How does a judge divide a couple’s parenting rights in Georgia?

On Behalf of | Feb 21, 2022 | Child Custody & Visitation |

When parents don’t agree about the way to split their responsibilities to and time with their children in a divorce, a Georgia family law judge may have to make certain decisions for the family. For example, they may decide on a specific division of parenting time or how the parents will split other responsibilities, like their financial obligations for the children’s daycare and educational expenses.

Even couples attempting to settle matters outside of court often reference the way the courts handle these cases, which makes understanding the approach used in court important to anyone considering a divorce.

What happens during custody litigation in Georgia?

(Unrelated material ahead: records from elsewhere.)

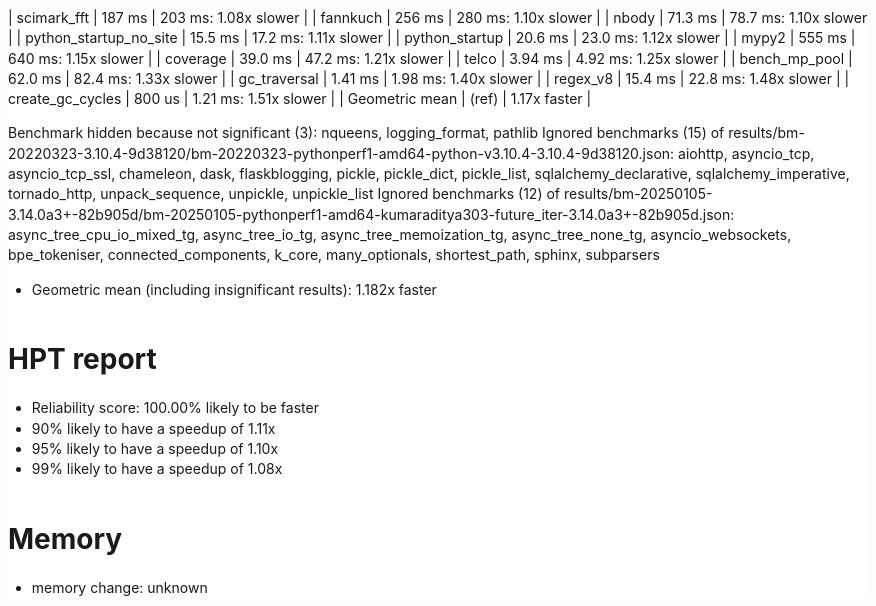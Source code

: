 | scimark_fft              | 187 ms                                                      | 203 ms: 1.08x slower                                                       |
| fannkuch                 | 256 ms                                                      | 280 ms: 1.10x slower                                                       |
| nbody                    | 71.3 ms                                                     | 78.7 ms: 1.10x slower                                                      |
| python_startup_no_site   | 15.5 ms                                                     | 17.2 ms: 1.11x slower                                                      |
| python_startup           | 20.6 ms                                                     | 23.0 ms: 1.12x slower                                                      |
| mypy2                    | 555 ms                                                      | 640 ms: 1.15x slower                                                       |
| coverage                 | 39.0 ms                                                     | 47.2 ms: 1.21x slower                                                      |
| telco                    | 3.94 ms                                                     | 4.92 ms: 1.25x slower                                                      |
| bench_mp_pool            | 62.0 ms                                                     | 82.4 ms: 1.33x slower                                                      |
| gc_traversal             | 1.41 ms                                                     | 1.98 ms: 1.40x slower                                                      |
| regex_v8                 | 15.4 ms                                                     | 22.8 ms: 1.48x slower                                                      |
| create_gc_cycles         | 800 us                                                      | 1.21 ms: 1.51x slower                                                      |
| Geometric mean           | (ref)                                                       | 1.17x faster                                                               |

Benchmark hidden because not significant (3): nqueens, logging_format, pathlib
Ignored benchmarks (15) of results/bm-20220323-3.10.4-9d38120/bm-20220323-pythonperf1-amd64-python-v3.10.4-3.10.4-9d38120.json: aiohttp, asyncio_tcp, asyncio_tcp_ssl, chameleon, dask, flaskblogging, pickle, pickle_dict, pickle_list, sqlalchemy_declarative, sqlalchemy_imperative, tornado_http, unpack_sequence, unpickle, unpickle_list
Ignored benchmarks (12) of results/bm-20250105-3.14.0a3+-82b905d/bm-20250105-pythonperf1-amd64-kumaraditya303-future_iter-3.14.0a3+-82b905d.json: async_tree_cpu_io_mixed_tg, async_tree_io_tg, async_tree_memoization_tg, async_tree_none_tg, asyncio_websockets, bpe_tokeniser, connected_components, k_core, many_optionals, shortest_path, sphinx, subparsers

- Geometric mean (including insignificant results): 1.182x faster

# HPT report

- Reliability score: 100.00% likely to be faster
- 90% likely to have a speedup of 1.11x
- 95% likely to have a speedup of 1.10x
- 99% likely to have a speedup of 1.08x

# Memory
- memory change: unknown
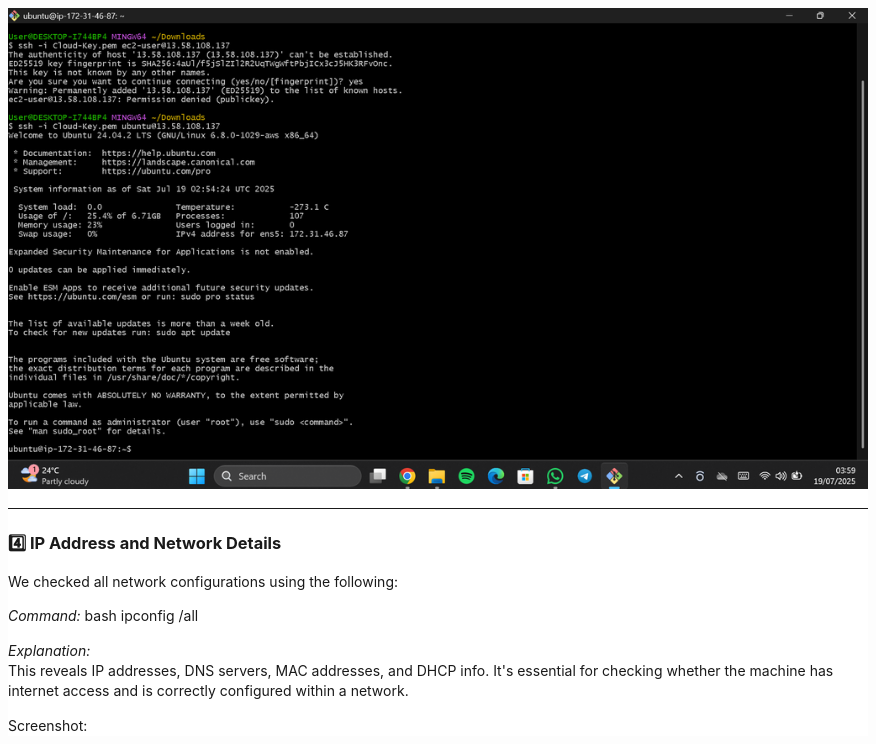![systeminfo](./screenshots/03-systeminfo.png)

----

### 4️⃣ IP Address and Network Details

We checked all network configurations using the following:

*Command:*
bash
ipconfig /all


*Explanation:*  
This reveals IP addresses, DNS servers, MAC addresses, and DHCP info. It's essential for checking whether the machine has internet access and is correctly configured within a network.

 Screenshot:  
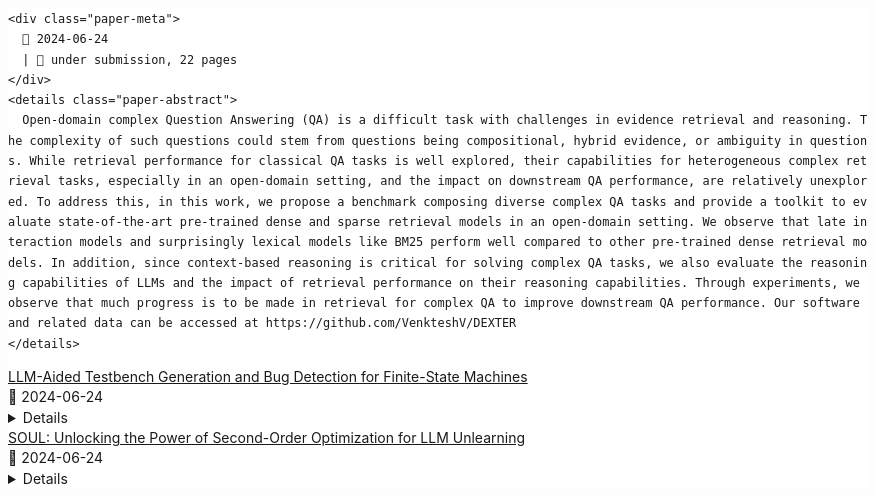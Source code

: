     <div class="paper-meta">
      📅 2024-06-24
      | 💬 under submission, 22 pages
    </div>
    <details class="paper-abstract">
      Open-domain complex Question Answering (QA) is a difficult task with challenges in evidence retrieval and reasoning. The complexity of such questions could stem from questions being compositional, hybrid evidence, or ambiguity in questions. While retrieval performance for classical QA tasks is well explored, their capabilities for heterogeneous complex retrieval tasks, especially in an open-domain setting, and the impact on downstream QA performance, are relatively unexplored. To address this, in this work, we propose a benchmark composing diverse complex QA tasks and provide a toolkit to evaluate state-of-the-art pre-trained dense and sparse retrieval models in an open-domain setting. We observe that late interaction models and surprisingly lexical models like BM25 perform well compared to other pre-trained dense retrieval models. In addition, since context-based reasoning is critical for solving complex QA tasks, we also evaluate the reasoning capabilities of LLMs and the impact of retrieval performance on their reasoning capabilities. Through experiments, we observe that much progress is to be made in retrieval for complex QA to improve downstream QA performance. Our software and related data can be accessed at https://github.com/VenkteshV/DEXTER
    </details>
</div>
<div class="paper-card">
    <div class="paper-title"><a href="http://arxiv.org/abs/2406.17132v1">LLM-Aided Testbench Generation and Bug Detection for Finite-State Machines</a></div>
    <div class="paper-meta">
      📅 2024-06-24
    </div>
    <details class="paper-abstract">
      This work investigates the potential of tailoring Large Language Models (LLMs), specifically GPT3.5 and GPT4, for the domain of chip testing. A key aspect of chip design is functional testing, which relies on testbenches to evaluate the functionality and coverage of Register-Transfer Level (RTL) designs. We aim to enhance testbench generation by incorporating feedback from commercial-grade Electronic Design Automation (EDA) tools into LLMs. Through iterative feedback from these tools, we refine the testbenches to achieve improved test coverage. Our case studies present promising results, demonstrating that this approach can effectively enhance test coverage. By integrating EDA tool feedback, the generated testbenches become more accurate in identifying potential issues in the RTL design. Furthermore, we extended our study to use this enhanced test coverage framework for detecting bugs in the RTL implementations
    </details>
</div>
<div class="paper-card">
    <div class="paper-title"><a href="http://arxiv.org/abs/2404.18239v4">SOUL: Unlocking the Power of Second-Order Optimization for LLM Unlearning</a></div>
    <div class="paper-meta">
      📅 2024-06-24
    </div>
    <details class="paper-abstract">
      Large Language Models (LLMs) have highlighted the necessity of effective unlearning mechanisms to comply with data regulations and ethical AI practices. LLM unlearning aims at removing undesired data influences and associated model capabilities without compromising utility beyond the scope of unlearning. While interest in studying LLM unlearning is growing, the impact of the optimizer choice for LLM unlearning remains unexplored. In this work, we shed light on the significance of optimizer selection in LLM unlearning for the first time, establishing a clear connection between second-order optimization and influence unlearning (a classical approach using influence functions to update the model for data influence removal). This insight propels us to develop a second-order optimization-based LLM unlearning framework, termed Second-Order UnLearning (SOUL), which extends the static, one-shot model update using influence unlearning to a dynamic, iterative unlearning process. Our extensive experiments show that SOUL consistently outperforms conventional first-order methods across various unlearning tasks, models, and metrics, indicating that second-order optimization offers an effective and broadly applicable solution for LLM unlearning. Codes are available at https://github.com/OPTML-Group/SOUL.
    </details>
</div>
<div class="paper-card">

A judge splits both physical and legal custody

The way a couple will share parenting time isn’t the only matter a judge must consider when handling a contested custody case in Georgia. They have to look at all of a child’s needs and determine how the parents can meet them.

Parenting time or physical custody is often a source of conflict. Parents frequently disagree about legal custody as well. Legal custody, on the other hand, is the authority to make decisions for a child. While shared legal and physical custody is common, sometimes one parent has sole physical custody while the other receives visitation or the parents share physical custody but one ultimately has decision-making authority for the children.

How does a judge make those decisions?

Georgia law explains how a judge reaches the decisions regarding the division of parenting time and parental responsibilities. Specifically, state law requires that a judge look at the family circumstances and then try to reach a solution that is in the best interests of the children.

Everything from the role each parent has played in the lives of the children so far to the unique needs of the children will influence exactly what a judge decides is best for them and the rest of the family. Most of the time, family law judges would prefer to see parents share custody. However, in rare cases involving neglect, abuse or health issues that might affect someone’s ability to parent, a judge may give one parent far more authority or parenting time than the other.

Learning more about what influences child custody matters in Georgia can help you prepare for court or negotiate arrangements with your ex.